Without dropping or altering a single word, give the listing again.
--- Entries provided Enclosed Below ---
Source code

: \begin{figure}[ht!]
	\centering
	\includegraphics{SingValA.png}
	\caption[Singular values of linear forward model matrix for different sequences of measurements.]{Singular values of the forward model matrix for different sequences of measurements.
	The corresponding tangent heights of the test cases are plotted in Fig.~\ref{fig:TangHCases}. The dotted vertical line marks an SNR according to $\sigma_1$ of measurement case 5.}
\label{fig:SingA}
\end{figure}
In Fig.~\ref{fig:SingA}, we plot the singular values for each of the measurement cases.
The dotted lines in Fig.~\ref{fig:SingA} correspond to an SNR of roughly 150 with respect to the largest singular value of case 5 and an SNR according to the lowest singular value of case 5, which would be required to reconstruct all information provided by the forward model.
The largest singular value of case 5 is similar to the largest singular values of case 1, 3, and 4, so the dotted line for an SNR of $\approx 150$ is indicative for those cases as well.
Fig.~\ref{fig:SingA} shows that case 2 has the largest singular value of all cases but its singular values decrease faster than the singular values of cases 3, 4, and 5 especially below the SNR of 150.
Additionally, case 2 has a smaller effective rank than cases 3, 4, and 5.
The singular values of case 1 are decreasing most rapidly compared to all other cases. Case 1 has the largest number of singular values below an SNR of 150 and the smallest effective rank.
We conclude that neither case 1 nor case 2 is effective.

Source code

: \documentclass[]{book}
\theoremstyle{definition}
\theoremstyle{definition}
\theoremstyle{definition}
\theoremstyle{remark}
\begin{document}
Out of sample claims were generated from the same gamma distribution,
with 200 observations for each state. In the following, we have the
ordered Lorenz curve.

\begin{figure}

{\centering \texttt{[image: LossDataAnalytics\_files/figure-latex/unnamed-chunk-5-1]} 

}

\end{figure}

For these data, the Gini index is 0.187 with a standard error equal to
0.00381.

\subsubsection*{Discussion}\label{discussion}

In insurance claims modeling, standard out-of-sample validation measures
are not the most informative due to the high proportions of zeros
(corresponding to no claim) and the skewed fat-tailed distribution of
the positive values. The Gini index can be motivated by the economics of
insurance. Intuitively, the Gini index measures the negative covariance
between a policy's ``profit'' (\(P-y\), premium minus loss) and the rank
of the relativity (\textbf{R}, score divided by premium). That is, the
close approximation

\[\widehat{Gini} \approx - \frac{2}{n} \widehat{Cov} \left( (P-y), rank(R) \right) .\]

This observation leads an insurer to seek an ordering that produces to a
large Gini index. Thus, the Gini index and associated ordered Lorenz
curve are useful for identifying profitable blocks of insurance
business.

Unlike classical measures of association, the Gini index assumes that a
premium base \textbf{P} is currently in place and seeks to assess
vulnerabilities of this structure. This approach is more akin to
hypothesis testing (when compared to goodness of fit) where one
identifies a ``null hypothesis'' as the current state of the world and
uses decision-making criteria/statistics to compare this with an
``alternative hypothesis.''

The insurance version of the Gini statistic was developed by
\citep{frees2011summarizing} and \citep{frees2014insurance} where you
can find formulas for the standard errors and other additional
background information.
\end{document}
--- End of Enclosed Entries provided ---
Your response:
Source code

: \begin{figure}[ht!]
	\centering
	\includegraphics{SingValA.png}
	\caption[Singular values of linear forward model matrix for different sequences of measurements.]{Singular values of the forward model matrix for different sequences of measurements.
	The corresponding tangent heights of the test cases are plotted in Fig.~\ref{fig:TangHCases}. The dotted vertical line marks an SNR according to $\sigma_1$ of measurement case 5.}
\label{fig:SingA}
\end{figure}
In Fig.~\ref{fig:SingA}, we plot the singular values for each of the measurement cases.
The dotted lines in Fig.~\ref{fig:SingA} correspond to an SNR of roughly 150 with respect to the largest singular value of case 5 and an SNR according to the lowest singular value of case 5, which would be required to reconstruct all information provided by the forward model.
The largest singular value of case 5 is similar to the largest singular values of case 1, 3, and 4, so the dotted line for an SNR of $\approx 150$ is indicative for those cases as well.
Fig.~\ref{fig:SingA} shows that case 2 has the largest singular value of all cases but its singular values decrease faster than the singular values of cases 3, 4, and 5 especially below the SNR of 150.
Additionally, case 2 has a smaller effective rank than cases 3, 4, and 5.
The singular values of case 1 are decreasing most rapidly compared to all other cases. Case 1 has the largest number of singular values below an SNR of 150 and the smallest effective rank.
We conclude that neither case 1 nor case 2 is effective.

Source code

: \documentclass[]{book}
\theoremstyle{definition}
\theoremstyle{definition}
\theoremstyle{definition}
\theoremstyle{remark}
\begin{document}
Out of sample claims were generated from the same gamma distribution,
with 200 observations for each state. In the following, we have the
ordered Lorenz curve.

\begin{figure}

{\centering \texttt{[image: LossDataAnalytics\_files/figure-latex/unnamed-chunk-5-1]} 

}

\end{figure}

For these data, the Gini index is 0.187 with a standard error equal to
0.00381.

\subsubsection*{Discussion}\label{discussion}

In insurance claims modeling, standard out-of-sample validation measures
are not the most informative due to the high proportions of zeros
(corresponding to no claim) and the skewed fat-tailed distribution of
the positive values. The Gini index can be motivated by the economics of
insurance. Intuitively, the Gini index measures the negative covariance
between a policy's ``profit'' (\(P-y\), premium minus loss) and the rank
of the relativity (\textbf{R}, score divided by premium). That is, the
close approximation

\[\widehat{Gini} \approx - \frac{2}{n} \widehat{Cov} \left( (P-y), rank(R) \right) .\]

This observation leads an insurer to seek an ordering that produces to a
large Gini index. Thus, the Gini index and associated ordered Lorenz
curve are useful for identifying profitable blocks of insurance
business.

Unlike classical measures of association, the Gini index assumes that a
premium base \textbf{P} is currently in place and seeks to assess
vulnerabilities of this structure. This approach is more akin to
hypothesis testing (when compared to goodness of fit) where one
identifies a ``null hypothesis'' as the current state of the world and
uses decision-making criteria/statistics to compare this with an
``alternative hypothesis.''

The insurance version of the Gini statistic was developed by
\citep{frees2011summarizing} and \citep{frees2014insurance} where you
can find formulas for the standard errors and other additional
background information.
\end{document}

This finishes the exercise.